Il ne nous semble pas que ce dernier recueil, Histoires poétiques, ait obtenu tout le succès auquel il avait droit. Les livres, comme les hommes, ont leurs mystérieuses destinées, et le retentissement n’est pas toujours en raison du mérite. C’est à la postérité d’assigner les rangs et d’établir l’équilibre. Elle a pour cela l’avantage, non seulement d’être moins passionnée que nos contemporains, mais encore de voir les œuvres d’ensemble et non successivement. Eh bien ! j’incline à croire qu’à l’époque – dont nous approchons – de ce classement définitif, les Histoires poétiques seront considérées comme le plus complet exemplaire du talent de Brizeux, non pas qu’elles infirment la valeur incontestable des recueils précédents, non pas qu’elles tranchent sur l’unité harmonique de l’œuvre et la démentent, mais bien plutôt parce qu’elles la confirment, en montrant dans le plein épanouissement ce qui souvent ailleurs n’était qu’en germe ou se particularisait trop volontiers.
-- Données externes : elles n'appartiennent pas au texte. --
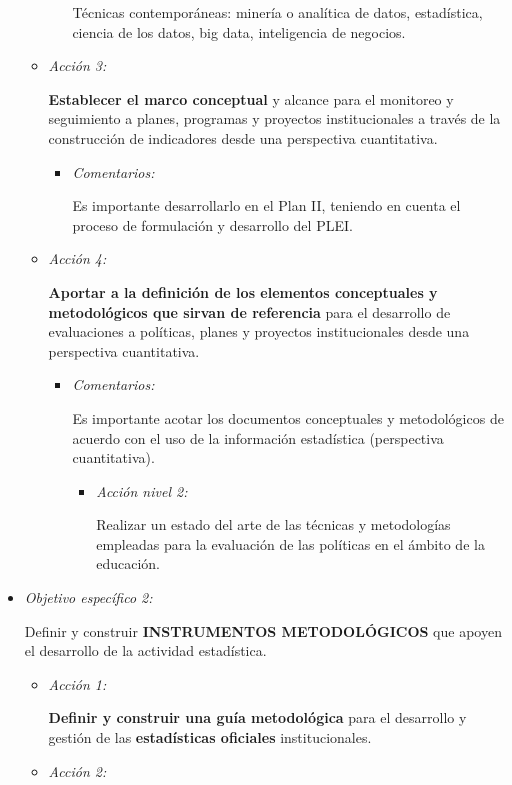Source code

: \documentclass[
]{book}
\begin{document}
\begin{itemize}
\begin{itemize}
\begin{itemize}
      Técnicas contemporáneas: minería o analítica de datos, estadística, ciencia de los datos, big data, inteligencia de negocios.
    \end{itemize}
  \item
    \emph{Acción 3:}

    \textbf{Establecer el marco conceptual} y alcance para el monitoreo y seguimiento a planes, programas y proyectos institucionales a través de la construcción de indicadores desde una perspectiva cuantitativa.

    \begin{itemize}
    \item
      \emph{Comentarios:}

      Es importante desarrollarlo en el Plan II, teniendo en cuenta el proceso de formulación y desarrollo del PLEI.
    \end{itemize}
  \item
    \emph{Acción 4:}

    \textbf{Aportar a la definición de los elementos conceptuales y metodológicos que sirvan de referencia} para el desarrollo de evaluaciones a políticas, planes y proyectos institucionales desde una perspectiva cuantitativa.

    \begin{itemize}
    \item
      \emph{Comentarios:}

      Es importante acotar los documentos conceptuales y metodológicos de acuerdo con el uso de la información estadística (perspectiva cuantitativa).

      \begin{itemize}
      \item
        \emph{Acción nivel 2:}

        Realizar un estado del arte de las técnicas y metodologías empleadas para la evaluación de las políticas en el ámbito de la educación.
      \end{itemize}
    \end{itemize}
  \end{itemize}
\item
  \emph{Objetivo específico 2:}

  Definir y construir \textbf{INSTRUMENTOS METODOLÓGICOS} que apoyen
  el desarrollo de la actividad estadística.

  \begin{itemize}
  \item
    \emph{Acción 1:}

    \textbf{Definir y construir una guía metodológica} para el desarrollo y gestión de las \textbf{estadísticas oficiales} institucionales.
  \item
    \emph{Acción 2:}


\end{itemize}
\end{itemize}
\end{document}

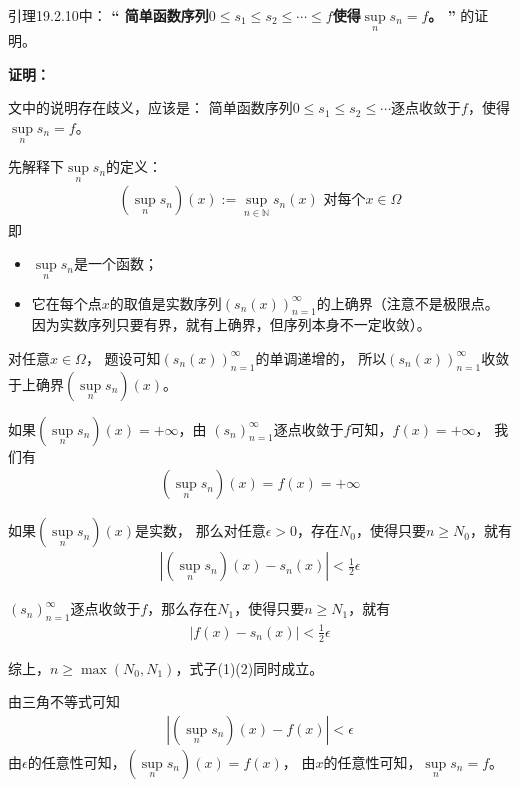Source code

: \documentclass{article}
\begin{document}
\begin{zremark}
  引理19.2.10中：
  \textbf{“
    简单函数序列$0 \leq s_1 \leq s_2 \leq \cdots \leq f$使得$\sup\limits_{n} s_n = f$。
    ”}
  的证明。
\end{zremark}

\textbf{证明：}

文中的说明存在歧义，应该是：
简单函数序列$0 \leq s_1 \leq s_2 \leq \cdots $逐点收敛于$f$，使得$\sup\limits_{n} s_n = f$。

先解释下$\sup\limits_{n} s_n$的定义：
\begin{align*}
  (\sup\limits_{n} s_n)(x) := \sup\limits_{n \in \mathbb{N}} s_n(x) \,\, \text{对每个$x \in \Omega$}
\end{align*}
即
\begin{itemize}
  \item $\sup\limits_{n} s_n$是一个函数；
  \item 它在每个点$x$的取值是实数序列$(s_n(x))_{n = 1}^\infty$的上确界（注意不是极限点。
        因为实数序列只要有界，就有上确界，但序列本身不一定收敛）。
\end{itemize}

对任意$x \in \Omega$，
题设可知$(s_n(x))_{n = 1}^\infty$的单调递增的，
所以$(s_n(x))_{n = 1}^\infty$收敛于上确界$(\sup\limits_{n} s_n)(x)$。

如果$(\sup\limits_{n} s_n)(x) = +\infty$，由
$(s_n)_{n = 1}^\infty$逐点收敛于$f$可知，$f(x) = +\infty$，
我们有
\begin{align*}
  (\sup\limits_{n} s_n)(x) = f(x) = +\infty
\end{align*}

如果$(\sup\limits_{n} s_n)(x)$是实数，
那么对任意$\epsilon > 0$，存在$N_0$，使得只要$n \geq N_0$，就有
\begin{align}
  |(\sup\limits_{n} s_n)(x) - s_n(x)| < \frac{1}{2}\epsilon
\end{align}

$(s_n)_{n = 1}^\infty$逐点收敛于$f$，那么存在$N_1$，使得只要$n \geq N_1$，就有
\begin{align}
  |f(x) - s_n(x)| < \frac{1}{2}\epsilon
\end{align}

综上，$n \geq \max(N_0, N_1)$，式子(1)(2)同时成立。

由三角不等式可知
\begin{align*}
  |(\sup\limits_{n} s_n)(x) - f(x)| < \epsilon
\end{align*}
由$\epsilon$的任意性可知，$(\sup\limits_{n} s_n)(x) = f(x)$，
由$x$的任意性可知，$\sup\limits_{n} s_n = f$。
\end{document}
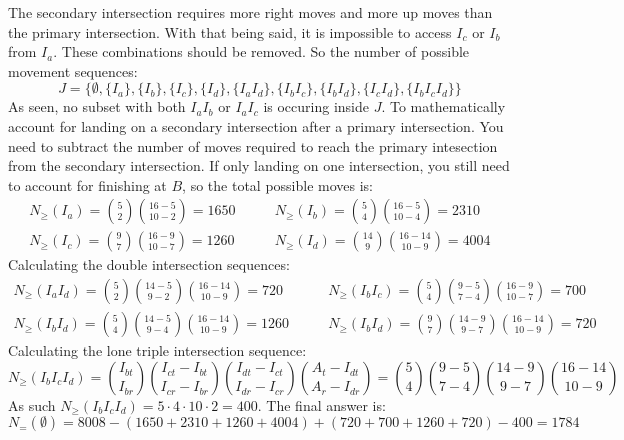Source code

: \documentclass{article}
\begin{document}
\begin{enumerate}[(a)]
\begin{equation*}
    \end{equation*}
    The secondary intersection requires more right moves and more up moves than the primary intersection. With that being said, it is impossible to access $I_c$ or $I_b$ from $I_a$. These combinations should be removed. So the number of possible movement sequences:
    \begin{equation*}
        J = \{\emptyset, \{I_a\}, \{I_b\}, \{I_c\}, \{I_d\}, \{I_aI_d\}, \{I_bI_c\}, \{I_bI_d\}, \{I_cI_d\}, \{I_b I_c I_d\}\}
    \end{equation*}
    As seen, no subset with both $I_a I_b$ or $I_a I_c$ is occuring inside $J$. To mathematically account for landing on a secondary intersection after a primary intersection. You need to subtract the number of moves required to reach the primary intesection from the secondary intersection. If only landing on one intersection, you still need to account for finishing at $B$, so the total possible moves is:
    \begin{align*}
    N_{\ge}(I_a) = \binom{5}{2}\binom{16-5}{10-2} = 1650 \quad \quad & N_{\ge}(I_b) = \binom{5}{4}\binom{16-5}{10-4} = 2310 \\
    N_{\ge}(I_c) = \binom{9}{7}\binom{16-9}{10-7} = 1260 \quad \quad & N_{\ge}(I_d) = \binom{14}{9}\binom{16-14}{10-9} = 4004
    \end{align*}
    Calculating the double intersection sequences:
    \begin{align*}
    N_{\ge}(I_a I_d) = \binom{5}{2}\binom{14-5}{9-2}\binom{16-14}{10-9} = 720 \quad \quad & N_{\ge}(I_b I_c) = \binom{5}{4}\binom{9-5}{7-4}\binom{16-9}{10-7} = 700 \\
    N_{\ge}(I_b I_d) = \binom{5}{4}\binom{14-5}{9-4}\binom{16-14}{10-9} = 1260 \quad \quad & N_{\ge}(I_b I_d) = \binom{9}{7}\binom{14-9}{9-7}\binom{16-14}{10-9} = 720
    \end{align*}
    Calculating the lone triple intersection sequence:
    \begin{equation*}
        N_{\ge}(I_b I_c I_d) = \binom{I_{bt}}{I_{br}}\binom{I_{ct}-I_{bt}}{I_{cr}-I_{br}}\binom{I_{dt}-I_{ct}}{I_{dr}-I_{cr}}\binom{A_t - I_{dt}}{A_r - I_{dr}} = \binom{5}{4}\binom{9-5}{7-4}\binom{14-9}{9-7}\binom{16-14}{10-9}
    \end{equation*}
    As such $N_{\ge}(I_b I_c I_d) = 5 \cdot 4 \cdot 10 \cdot 2 = 400$. The final answer is:
    \begin{equation*}
        N_{=}(\emptyset) = 8008 - (1650 + 2310 + 1260 + 4004) + (720 + 700 + 1260 + 720) - 400 = 1784
    \end{equation*}
    

\end{enumerate}
\end{document}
Le poète breton, chez Brizeux, ne doit pas nous voiler le poète humain, et l’on peut appliquer à l’ensemble de sa production ce que Saint-René Taillandier écrivait à propos de l’un de ses ouvrages [les Bretons] :

« Une chose admirable dans ce poème, c’est qu’étant si breton, il soit en même temps si profondément humain... Rien de plus local par les mœurs et les coutumes, rien de plus général par les sentiments !... [...] Du printemps à l’hiver, du berceau de l’enfant à la tombe du vieillard, combien de scènes où la nature et l’humanité s’épanouissent en leur simplicité première. [...] Le peintre et le poète, le moraliste et l’érudit ont travaillé ensemble à ces familières idylles. »
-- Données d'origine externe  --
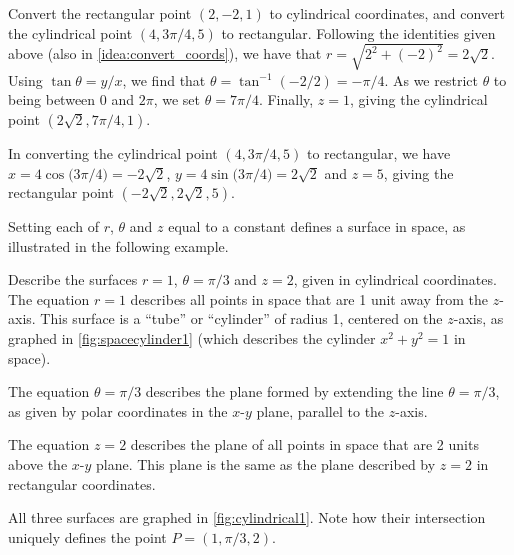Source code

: 

\begin{example}\label{ex_cylindrical4}
Convert the rectangular point $(2,-2,1)$ to cylindrical coordinates, and convert the cylindrical point $(4,3\pi/4,5)$ to rectangular.
\solution
Following the identities given above (also in \autoref{idea:convert_coords}), we have that $r = \sqrt{2^2+(-2)^2} = 2\sqrt{2}$. Using $\tan\theta = y/x$, we find that $\theta = \tan^{-1}(-2/2) =-\pi/4$. As we restrict $\theta$ to being between $0$ and $2\pi$, we set $\theta = 7\pi/4$. Finally, $z = 1$, giving the cylindrical point $(2\sqrt2,7\pi/4,1)$.

In converting the cylindrical point $(4,3\pi/4,5)$ to rectangular, we have
$x = 4\cos\bigl(3\pi/4\bigr) = -2\sqrt{2}$, $y = 4\sin\bigl(3\pi/4\bigr) = 2\sqrt{2}$ and $z=5$, giving the rectangular point $(-2\sqrt{2},2\sqrt{2},5)$.
\end{example}

Setting each of $r$, $\theta$ and $z$ equal to a constant defines a surface in space, as illustrated in the following example.


\begin{example}\label{ex_cylindrical1}
Describe the surfaces $r=1$, $\theta = \pi/3$ and $z=2$, given in cylindrical coordinates.
\solution
The equation $r=1$ describes all points in space that are 1 unit away from the $z$-axis. This surface is a ``tube'' or ``cylinder'' of radius 1, centered on the $z$-axis, as graphed in \autoref{fig:spacecylinder1} (which describes the cylinder $x^2+y^2=1$ in space). 

The equation $\theta=\pi/3$ describes the plane formed by extending the line $\theta=\pi/3$, as given by polar coordinates in the $x$-$y$ plane, parallel to the $z$-axis.

The equation $z=2$ describes the plane of all points in space that are 2 units above the $x$-$y$ plane. This plane is the same as the plane described by $z=2$ in rectangular coordinates.

All three surfaces are graphed in \autoref{fig:cylindrical1}. Note how their intersection uniquely defines the point $P=(1,\pi/3,2)$.
\end{example}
La chaste et saine poésie familière embellissant le foyer, mais ne s’y enfermant pas et ouvrant vers le ciel une large perspective, voilà le domaine de Brizeux, un domaine plus étendu que sa Bretagne et dont la légitime possession lui est solidement assurée.

 

 

 

 

 

Jules LEVALLOIS.

Paru dans Le Chercheur, revue éclectique, en 1888.